Vietnam’s green hydrogen policy. As mentioned earlier, Vietnam currently has a small market for hydrogen. However, after realizing the importance of hydrogen for the future, the government has proposed a more structured orientation for the country’s hydrogen transition. It has forecasted that the total energy demand for hydrogen will reach 152 tonnes of oil equivalent (TOE) in 2035 and 11,661 TOE in 2050 within the high scenario.[7]

To maintain the power balance, Vietnam will promote hydrogen to replace fossil fuels steadily over time. The coal industry will also produce hydrogen with the carbon capture method instead of the traditional process. Moreover, to achieve zero carbon emissions in 2050, Vietnam is planning to use biomass, ammonia, and hydrogen as energy sources along with traditional fossil fuel sources in 2028, steadily raising green energy use and finally attaining the target in 2035.

To realize this development plan for energy, the government has proposed several hydrogen factory projects. For example, the Green Solutions Group decided to invest 19,500 billion Vietnamese dong in Ben Tre’s green hydrogen factory, which is the first green hydrogen factory in Vietnam that will be operational in 2024.[8] Another project that has been proposed is the construction of a green hydrogen center in Quang Tri with a total of 75,600 billion Vietnamese dong in investment. This center consists of several source production factories, such as solar, wind, and hydrogen/ammonia.[9]

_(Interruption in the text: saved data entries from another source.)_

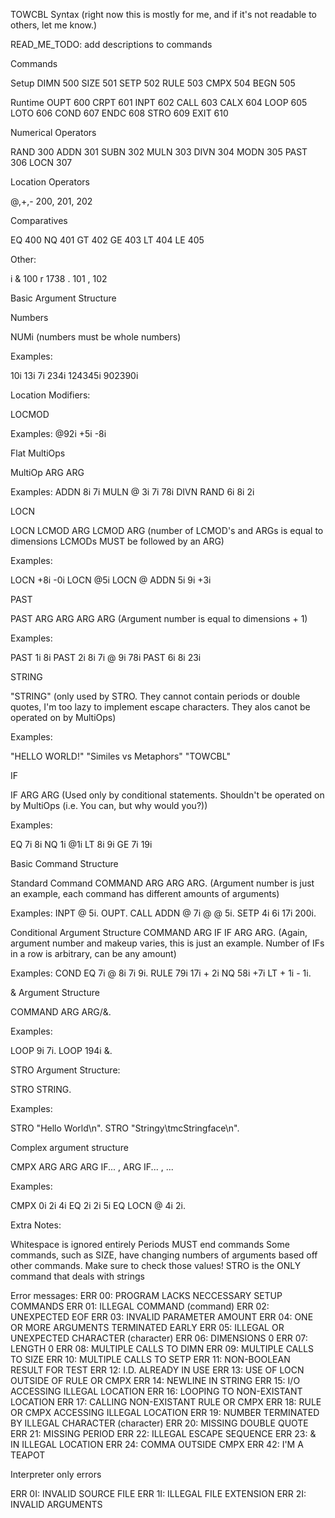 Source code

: TOWCBL Syntax (right now this is mostly for me, and if it's not readable to others, let me know.)

READ_ME_TODO: add descriptions to commands

Commands

  Setup
    DIMN 500
    SIZE 501
    SETP 502
    RULE 503
    CMPX 504
    BEGN 505

  Runtime
    OUPT 600
    CRPT 601
    INPT 602
    CALL 603
    CALX 604
    LOOP 605
    LOTO 606
    COND 607
    ENDC 608
    STRO 609
    EXIT 610

Numerical Operators
  
  RAND 300
  ADDN 301
  SUBN 302
  MULN 303
  DIVN 304
  MODN 305
  PAST 306
  LOCN 307

Location Operators

  @,+,- 200, 201, 202

Comparatives

  EQ 400
  NQ 401
  GT 402
  GE 403
  LT 404
  LE 405

Other:
  
  i
  & 100
  r 1738
  . 101
  , 102
  
Basic Argument Structure

Numbers

NUMi (numbers must be whole numbers)

Examples:

10i
13i
7i
234i
124345i
902390i

Location Modifiers:

LOCMOD

Examples:
@92i
+5i
-8i

Flat MultiOps

MultiOp ARG ARG

Examples:
ADDN 8i 7i
MULN @ 3i 7i 78i
DIVN RAND 6i 8i 2i

LOCN

LOCN LCMOD ARG LCMOD ARG (number of LCMOD's and ARGs is equal to dimensions LCMODs MUST be followed by an ARG)

Examples:

LOCN +8i -0i
LOCN @5i
LOCN @ ADDN 5i 9i +3i

PAST

PAST ARG ARG  ARG ARG (Argument number is equal to dimensions  + 1)

Examples:

PAST 1i 8i
PAST 2i 8i 7i @ 9i 78i
PAST 6i 8i 23i

STRING

"STRING" (only used by STRO. They cannot contain periods or double quotes, I'm too lazy to implement escape characters. They alos canot be operated on by MultiOps)

Examples:

"HELLO WORLD!"
"Similes vs Metaphors"
"TOWCBL"

IF

IF ARG ARG (Used only by conditional statements. Shouldn't be operated on by MultiOps (i.e. You can, but why would you?))

Examples:

EQ 7i 8i
NQ 1i @1i
LT 8i 9i
GE 7i 19i

Basic Command Structure

Standard Command
COMMAND ARG ARG ARG. (Argument number is just an example, each command has different amounts of arguments)

Examples:
INPT @ 5i.
OUPT.
CALL ADDN @ 7i @ @ 5i.
SETP 4i 6i 17i 200i.

Conditional Argument Structure
COMMAND ARG IF IF ARG ARG. (Again, argument number and makeup varies, this is just an example. Number of IFs in a row is arbitrary, can be any amount)

Examples:
COND EQ 7i @ 8i 7i 9i.
RULE 79i 17i + 2i NQ 58i +7i LT + 1i - 1i.

& Argument Structure

COMMAND ARG ARG/&.

Examples:

LOOP 9i 7i.
LOOP 194i &.

STRO Argument Structure:

STRO STRING.

Examples:

STRO "Hello World\n".
STRO "Stringy\tmcStringface\n".

Complex argument structure

CMPX ARG ARG ARG IF... , ARG IF... , ...

Examples:

CMPX 0i 2i 4i EQ 2i 2i 5i EQ LOCN @ 4i 2i.

Extra Notes:

Whitespace is ignored entirely
Periods MUST end commands
Some commands, such as SIZE, have changing numbers of arguments based off other commands. Make sure to check those values!
STRO  is the ONLY command that deals with strings

Error messages:
ERR 00: PROGRAM LACKS NECCESSARY SETUP COMMANDS
ERR 01: ILLEGAL COMMAND (command)
ERR 02: UNEXPECTED EOF
ERR 03: INVALID PARAMETER AMOUNT
ERR 04: ONE OR MORE ARGUMENTS TERMINATED EARLY
ERR 05: ILLEGAL OR UNEXPECTED CHARACTER (character)
ERR 06: DIMENSIONS 0
ERR 07: LENGTH 0
ERR 08: MULTIPLE CALLS TO DIMN
ERR 09: MULTIPLE CALLS TO SIZE
ERR 10: MULTIPLE CALLS TO SETP
ERR 11: NON-BOOLEAN RESULT FOR TEST
ERR 12: I.D. ALREADY IN USE
ERR 13: USE OF LOCN OUTSIDE OF RULE OR CMPX
ERR 14: NEWLINE IN STRING
ERR 15: I/O ACCESSING ILLEGAL LOCATION
ERR 16: LOOPING TO NON-EXISTANT LOCATION
ERR 17: CALLING NON-EXISTANT RULE OR CMPX
ERR 18: RULE OR CMPX ACCESSING ILLEGAL LOCATION
ERR 19: NUMBER TERMINATED BY ILLEGAL CHARACTER (character)
ERR 20: MISSING DOUBLE QUOTE
ERR 21: MISSING PERIOD
ERR 22: ILLEGAL ESCAPE SEQUENCE
ERR 23: & IN ILLEGAL LOCATION
ERR 24: COMMA OUTSIDE CMPX
ERR 42: I'M A TEAPOT

Interpreter only errors

ERR 0I: INVALID SOURCE FILE
ERR 1I: ILLEGAL FILE EXTENSION
ERR 2I: INVALID ARGUMENTS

Aside from investing in hydrogen facilities, the Vietnamese government is also focused on promoting the development of hydrogen technology. It has launched long-term research programs for improving hydrogen production, storage, transportation, distribution, and consumption. One project entails research cooperation between the Vietnam Petroleum Institute and the consulting and solutions corporation GIGON from Germany for producing green hydrogen from offshore wind farms.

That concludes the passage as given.